Pre-draft measurables
| Height | Weight | Arm length | Hand span | 40-yard dash | 10-yard split | 20-yard split | 20-yard shuttle | Three-cone drill | Vertical jump | Broad jump |
| 6 ft 6+1⁄4 in (1.99 m) | 297 lb (135 kg) | 31+5⁄8 in (0.80 m) | 9+5⁄8 in (0.24 m) | 4.98 s | 1.79 s | 2.91 s | 4.42 s | 7.36 s | 36 in (0.91 m) | 9 ft 11 in (3.02 m) |
All values from NFL Combine

===Cincinnati Bengals===
In the 2003 NFL draft, Steinbach was selected by the Cincinnati Bengals in the second round (33rd overall) and was immediately named a starter. Through the 2006 season, Steinbach has appeared in 63 regular-season games, 62 as a starter, missing only one game. Steinbach's relentless work-ethic makes him a standout at the guard position. Yahoo! Sports called him one of the Top 10 Free Agents to watch for a few months prior to the end of the 2006 season. The versatile and durable Steinbach was able to play at the guard, tackle, and center positions on the offensive line, and his speed and athleticism helped to make him one of the league's premier pulling lineman.

===Cleveland Browns===
On March 2, 2007, (the first day of the year's NFL free agency period) the Browns signed Steinbach to a seven-year, $49.5 million contract (of which $17 million was guaranteed), making him at the time one of the highest paid offensive lineman in the league.
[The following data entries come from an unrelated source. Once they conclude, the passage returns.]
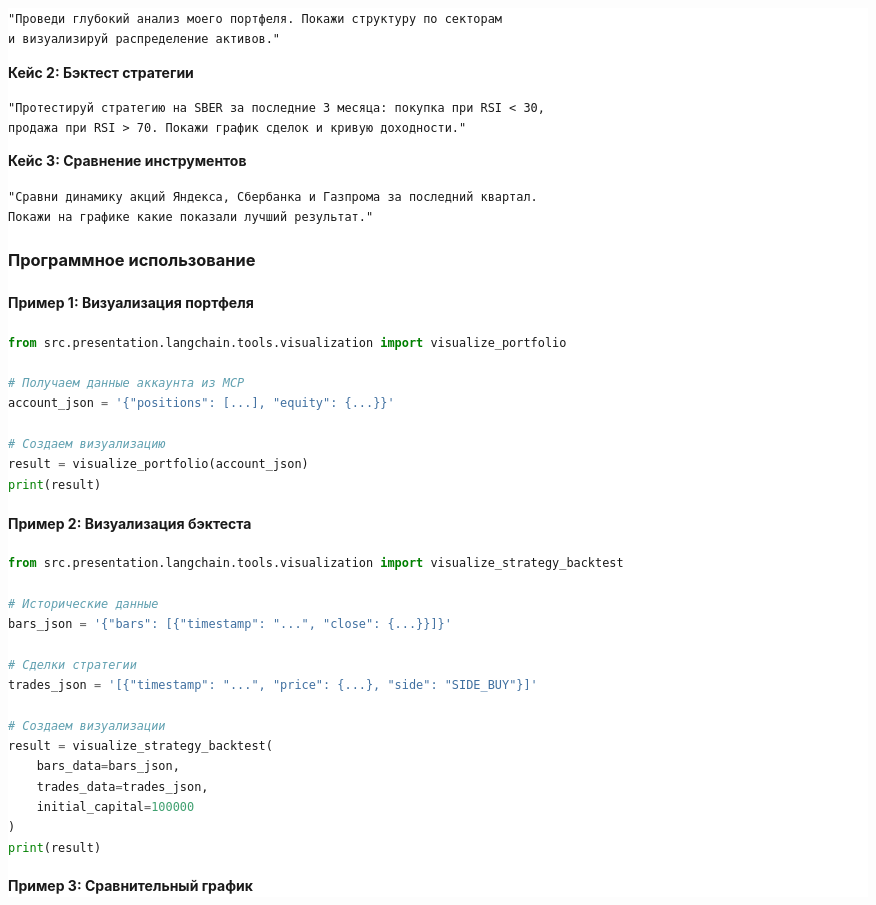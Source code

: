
 ```
"Проведи глубокий анализ моего портфеля. Покажи структуру по секторам
и визуализируй распределение активов."
```

**Кейс 2: Бэктест стратегии**

```
"Протестируй стратегию на SBER за последние 3 месяца: покупка при RSI < 30,
продажа при RSI > 70. Покажи график сделок и кривую доходности."
```

**Кейс 3: Сравнение инструментов**

```
"Сравни динамику акций Яндекса, Сбербанка и Газпрома за последний квартал.
Покажи на графике какие показали лучший результат."
```

### Программное использование

#### Пример 1: Визуализация портфеля

```python
from src.presentation.langchain.tools.visualization import visualize_portfolio

# Получаем данные аккаунта из MCP
account_json = '{"positions": [...], "equity": {...}}'

# Создаем визуализацию
result = visualize_portfolio(account_json)
print(result)
```

#### Пример 2: Визуализация бэктеста

```python
from src.presentation.langchain.tools.visualization import visualize_strategy_backtest

# Исторические данные
bars_json = '{"bars": [{"timestamp": "...", "close": {...}}]}'

# Сделки стратегии
trades_json = '[{"timestamp": "...", "price": {...}, "side": "SIDE_BUY"}]'

# Создаем визуализации
result = visualize_strategy_backtest(
    bars_data=bars_json,
    trades_data=trades_json,
    initial_capital=100000
)
print(result)
```

#### Пример 3: Сравнительный график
He had consistently been rated as a top five free agent (and widely considered number one among offensive lineman) following the 2006 season by every major sports authority.

On December 18, 2007, Steinbach was named as a first alternate for the 2008 Pro Bowl at offensive guard.

The Browns released Steinbach on March 14, 2012.

===Miami Dolphins===
Steinbach was signed by the Miami Dolphins on July 26, 2012. He retired from professional football on August 22, 2012.